ACTIVITY >> Lines holding the word "SvelteKit" are the ones to copy from the data below.

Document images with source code
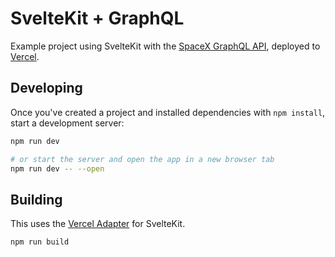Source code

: # SvelteKit + GraphQL

Example project using SvelteKit with the [SpaceX GraphQL API](https://api.spacex.land/graphql/), deployed to [Vercel](https://vercel.com).

## Developing

Once you've created a project and installed dependencies with `npm install`, start a development server:

```bash
npm run dev

# or start the server and open the app in a new browser tab
npm run dev -- --open
```

## Building

This uses the [Vercel Adapter](https://github.com/sveltejs/kit/tree/master/packages/adapter-vercel) for SvelteKit.

```bash
npm run build
```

SOLUTION BELOW >>
: # SvelteKit + GraphQL
Example project using SvelteKit with the [SpaceX GraphQL API](https://api.spacex.land/graphql/), deployed to [Vercel](https://vercel.com).
This uses the [Vercel Adapter](https://github.com/sveltejs/kit/tree/master/packages/adapter-vercel) for SvelteKit.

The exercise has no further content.